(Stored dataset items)

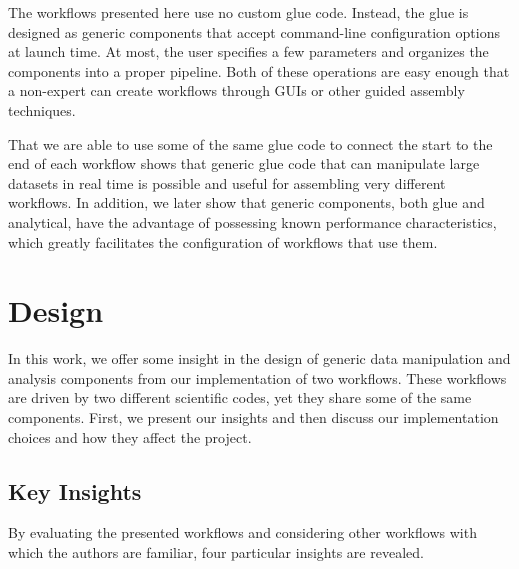 \documentclass[conference]{IEEEtran}
\begin{document}
The workflows presented here use no custom glue code. Instead, the glue is
designed as generic components that accept command-line configuration options
at launch time. At most, the user specifies a few parameters and organizes
the components into a proper pipeline. Both of these operations are easy enough
that a non-expert
can create workflows through GUIs or other guided assembly techniques.

That we are able to use some of the same glue code to connect the start to the
end of each workflow shows that generic glue code that can manipulate large
datasets in real time is possible and useful for assembling very different
workflows.  In addition, we later show that generic components, both glue and
analytical, have the advantage of possessing known performance characteristics,
which greatly facilitates the configuration of workflows that use them.

\section{Design}
\label{s:design}

In this work, we offer some insight in the design of generic data manipulation
and analysis components from our implementation of two workflows. These
workflows are driven by two different scientific codes, yet they share some of
the same components. First, we present our insights and then discuss our
implementation choices and how they affect the project.

\subsection{Key Insights}

By evaluating the presented workflows and considering other workflows with
which the authors are familiar, four particular insights are revealed.
\end{document}

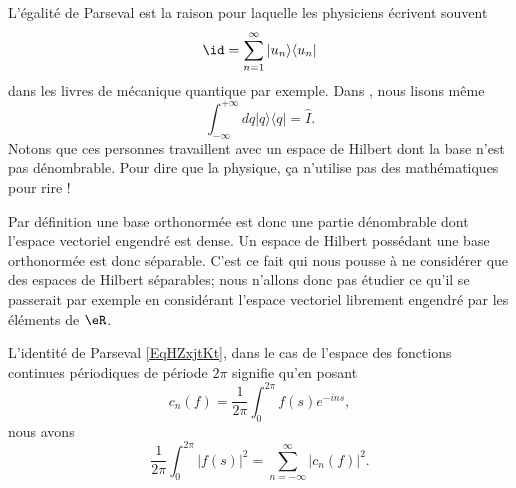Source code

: \begin{remark}
    L'égalité de Parseval est la raison pour laquelle les physiciens écrivent souvent
    \begin{equation}
        \id=\sum_{n=1}^{\infty}|u_n\rangle\langle u_n|
    \end{equation}
    dans les livres de mécanique quantique par exemple. Dans \cite{SchomblondQEDQCD}, nous lisons même 
    \begin{equation}
        \int_{-\infty}^{+\infty}dq|q\rangle\langle q| =\hat I.
    \end{equation}
    Notons que ces personnes travaillent avec un espace de Hilbert dont la base n'est pas dénombrable. Pour dire que la physique, ça n'utilise pas des mathématiques pour rire !
\end{remark}

\begin{remark}
    Par définition une base orthonormée est donc une partie dénombrable dont l'espace vectoriel engendré est dense. Un espace de Hilbert possédant une base orthonormée est donc séparable. C'est ce fait qui nous pousse à ne considérer que des espaces de Hilbert séparables; nous n'allons donc pas étudier ce qu'il se passerait par exemple en considérant l'espace vectoriel librement engendré par les éléments de \( \eR\).
\end{remark}

\begin{example}
    L'identité de Parseval \eqref{EqHZxjtKt}, dans le cas de l'espace des fonctions continues périodiques de période \( 2\pi\) signifie qu'en posant 
    \begin{equation}
        c_n(f)=\frac{1}{ 2\pi }\int_0^{2\pi}f(s) e^{-ins},
    \end{equation}
    nous avons
    \begin{equation}    \label{EqMIuCSfz}
        \frac{1}{ 2\pi }\int_0^{2\pi}| f(s) |^2=\sum_{n=-\infty}^{\infty}| c_n(f) |^2.
    \end{equation}
\end{example}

EXERCISE PROMPT
Whenever the string "time" turns up in a line above, copy that line out.

EXERCISE RESPONSE
at launch time. At most, the user specifies a few parameters and organizes
datasets in real time is possible and useful for assembling very different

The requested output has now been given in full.